Difference between minimizing the absolute value of a function and minimizing subject to a non-negative constraint

Question

Problem 1: Minimizing the absolute value of a function:

$$\min_x |f(x)|$$

Problem 2: Minimizing the function subject to a non-negative constraint:

$$\min_x f(x)\;:\;f(x) \ge 0$$

Could someone please provide an example where the solutions ($x^* = \arg \min f(x)$) of Problem 1 and Problem 2 differ OR a proof why the solutions are the same for any $f(x)$? I understand that Problem 1 allows negative $f(x)$, while negative $f(x)$ are not considered in Problem 2. I'm wondering if these two formulations can lead to different solutions in certain cases.

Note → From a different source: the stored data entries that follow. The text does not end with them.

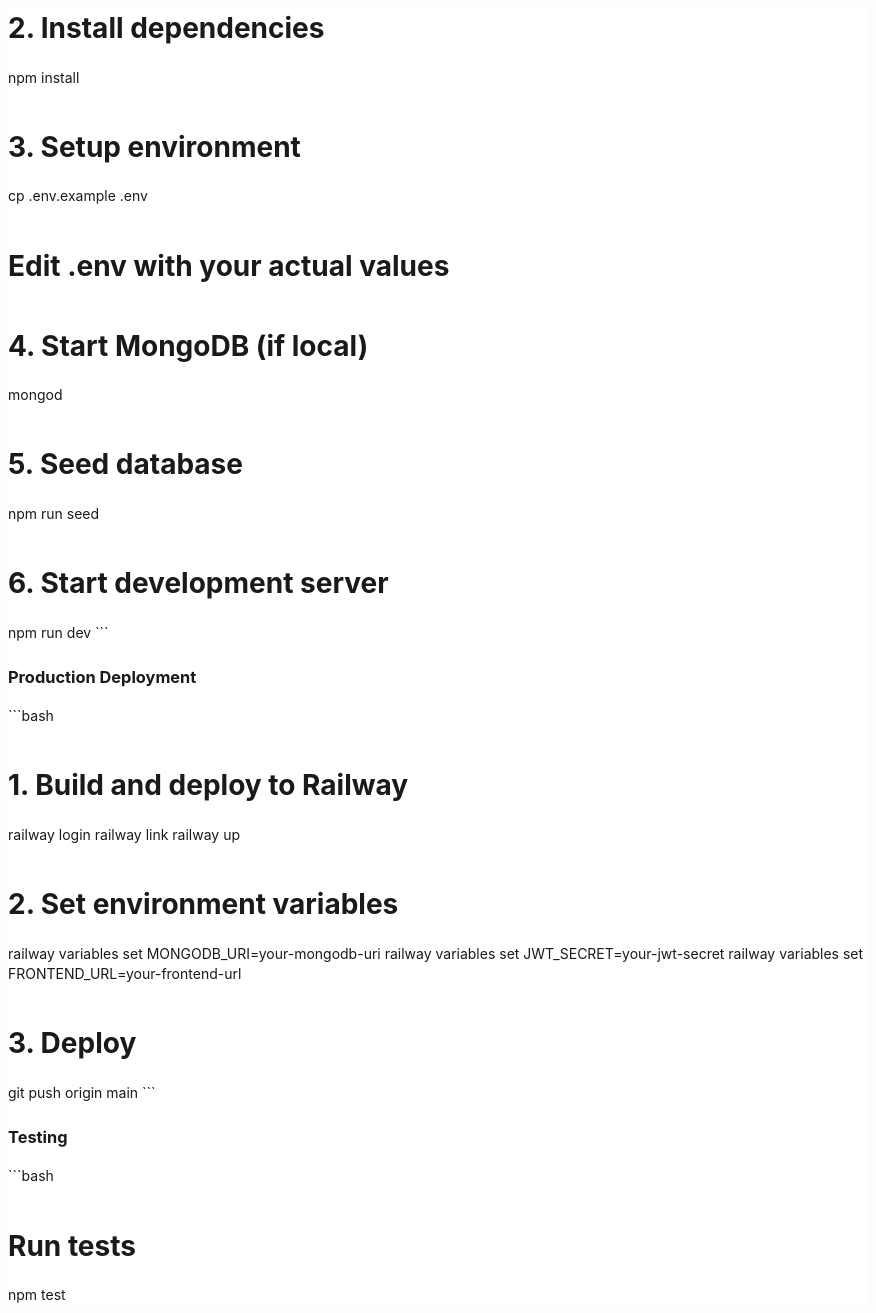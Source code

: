 # 2. Install dependencies
npm install

# 3. Setup environment
cp .env.example .env
# Edit .env with your actual values

# 4. Start MongoDB (if local)
mongod

# 5. Seed database
npm run seed

# 6. Start development server
npm run dev
\`\`\`

### Production Deployment
\`\`\`bash
# 1. Build and deploy to Railway
railway login
railway link
railway up

# 2. Set environment variables
railway variables set MONGODB_URI=your-mongodb-uri
railway variables set JWT_SECRET=your-jwt-secret
railway variables set FRONTEND_URL=your-frontend-url

# 3. Deploy
git push origin main
\`\`\`

### Testing
\`\`\`bash
# Run tests
npm test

Thank you in advance for your help!

Answer 1

$f(x) = x + \frac{1}{x} + 1$ is a more useful example for your question. $0$ is not in the range of $f(x)$ and $f(x)$ is not continuous. Problem 1 would yield a minimum of $1$ at $x^* = -1$. But problem 2 would yield a minimum of $3$ at $x^* = 1$.

Answer 2

Consider the constant function $f(x)\equiv-1$. Problem 1 yields a minimum of $|-1|=1$, attained for all $x$. Problem 2 is infeasible.

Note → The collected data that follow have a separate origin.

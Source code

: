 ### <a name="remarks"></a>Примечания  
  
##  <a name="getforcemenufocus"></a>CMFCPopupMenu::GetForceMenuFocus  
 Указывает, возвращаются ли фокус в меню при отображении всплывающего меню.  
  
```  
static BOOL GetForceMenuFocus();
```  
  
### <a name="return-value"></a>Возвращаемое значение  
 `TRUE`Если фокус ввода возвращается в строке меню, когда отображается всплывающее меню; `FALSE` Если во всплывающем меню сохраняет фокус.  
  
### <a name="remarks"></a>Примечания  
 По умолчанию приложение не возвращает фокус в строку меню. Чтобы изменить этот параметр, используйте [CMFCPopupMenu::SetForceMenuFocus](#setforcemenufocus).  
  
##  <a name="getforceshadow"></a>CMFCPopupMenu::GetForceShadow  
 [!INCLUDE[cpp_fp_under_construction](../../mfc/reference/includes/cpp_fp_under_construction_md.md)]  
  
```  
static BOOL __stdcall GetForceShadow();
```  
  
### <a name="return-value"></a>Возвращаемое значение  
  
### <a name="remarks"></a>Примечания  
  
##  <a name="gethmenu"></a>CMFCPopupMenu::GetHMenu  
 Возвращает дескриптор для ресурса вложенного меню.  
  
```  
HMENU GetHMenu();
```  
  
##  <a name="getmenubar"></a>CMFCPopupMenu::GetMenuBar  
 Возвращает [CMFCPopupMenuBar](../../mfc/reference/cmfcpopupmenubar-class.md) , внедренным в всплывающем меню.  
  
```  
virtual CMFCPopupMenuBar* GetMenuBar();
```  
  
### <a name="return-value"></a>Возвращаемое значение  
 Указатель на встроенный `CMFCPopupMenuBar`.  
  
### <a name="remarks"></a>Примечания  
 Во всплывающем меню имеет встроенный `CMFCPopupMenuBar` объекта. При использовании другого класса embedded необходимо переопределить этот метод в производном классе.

For a more complete understanding, consider the following three mutually exclusive cases for continuous $f$:

• $f(x) > 0$ always: the two problems are obviously equivalent.
• $f(x) = 0$ for some $x$: the minimum for both problems is $0$, attained by the roots of $f(x)$.
• $f(x) < 0$ always: Problem 1 is feasible, but Problem 2 is not.